If you fear that meetings will soon become repetitive or that speakers sound robotic or cookie-cutter, remember that the newcomer has not heard them as often as you. Remember that alcoholism and the solution—the 12 Steps of the program of Alcoholics Anonymous—have not changed since the book was published in 1939.
Here are the things we discuss:
Dress the part. Show respect to the position of chairing by wearing clean, neat, business casual clothing. No sneakers. No blue jeans. Of course, you can chair the meeting naked if it's an online text chat meeting.
Choose an Appropriate Speaker
If you are responsible for it, you should choose an appropriate speaker. If it is a speaker meeting, it's not appropriate to choose someone from the audience, although this may be necessary if your speaker doesn't show.
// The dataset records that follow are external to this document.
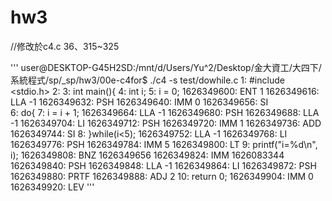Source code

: # hw3
//修改於c4.c 36、315~325

'''
user@DESKTOP-G45H2SD:/mnt/d/Users/Yu^2/Desktop/金大資工/大四下/系統程式/sp/_sp/hw3/00e-c4for$ ./c4 -s test/dowhile.c
1: #include <stdio.h>
2: 
3: int main(){
4:     int i;
5:     i = 0;
  1626349600:     ENT 1
  1626349616:     LLA -1
  1626349632:     PSH 
  1626349640:     IMM 0
  1626349656:     SI  
6:     do{
7:         i = i + 1;
  1626349664:     LLA -1
  1626349680:     PSH
  1626349688:     LLA -1
  1626349704:     LI
  1626349712:     PSH
  1626349720:     IMM 1
  1626349736:     ADD
  1626349744:     SI
8:     }while(i<5);
  1626349752:     LLA -1
  1626349768:     LI
  1626349776:     PSH
  1626349784:     IMM 5
  1626349800:     LT
9:     printf("i=%d\n", i);
  1626349808:     BNZ 1626349656
  1626349824:     IMM 1626083344
  1626349840:     PSH
  1626349848:     LLA -1
  1626349864:     LI
  1626349872:     PSH
  1626349880:     PRTF
  1626349888:     ADJ 2
10:     return 0;
  1626349904:     IMM 0
  1626349920:     LEV
'''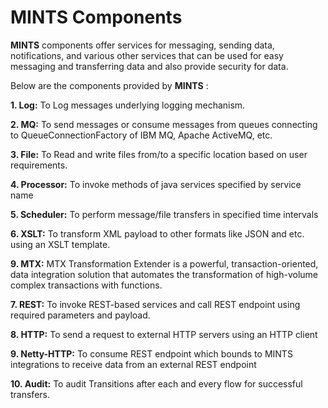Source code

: # MINTS Components

**MINTS** components offer services for messaging, sending data, notifications, and various other services that can be used for easy messaging and transferring data and also provide security for data.


Below are the components provided by **MINTS** :

**1. Log:** To Log messages underlying logging mechanism.

**2. MQ:** To send messages or consume messages from queues connecting to  QueueConnectionFactory of IBM MQ, Apache ActiveMQ, etc.

**3. File:** To Read and write files from/to a specific location based on user requirements.

**4. Processor:** To invoke methods of java services specified by service name

**5. Scheduler:** To perform message/file transfers in specified time intervals

**6. XSLT:** To transform XML payload to other formats like JSON and etc. using an XSLT template.

**9. MTX:**  MTX Transformation Extender is a powerful, transaction-oriented, data integration solution that automates the transformation of high-volume complex transactions with functions.

**7. REST:** To invoke REST-based services and call REST endpoint using required parameters and payload.

**8. HTTP:** To send a request to external HTTP servers using an HTTP client

**9. Netty-HTTP:**  To consume REST endpoint which bounds to MINTS integrations to receive data from an external REST endpoint 


**10. Audit:** To audit Transitions after each and every flow for successful transfers.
Try to have an appropriate backup speaker in this event.
Choosing your buddy to speak is a bad idea unless your buddy has a sponsor, has completed the 12 Steps, and sponsors others. Choosing someone to speak for their anniversary should be secondary to the fact that they have a sponsor, have completed the 12 Steps, and sponsor others. You must read this article for more clarification, so that you understand these concepts fully.
Your speaker should be willing to dress up a little bit. That means guys should wear a tie, or at least a tucked-in, button-down shirt. That means women should wear something business casual. Shoes, not sneakers, should be worn.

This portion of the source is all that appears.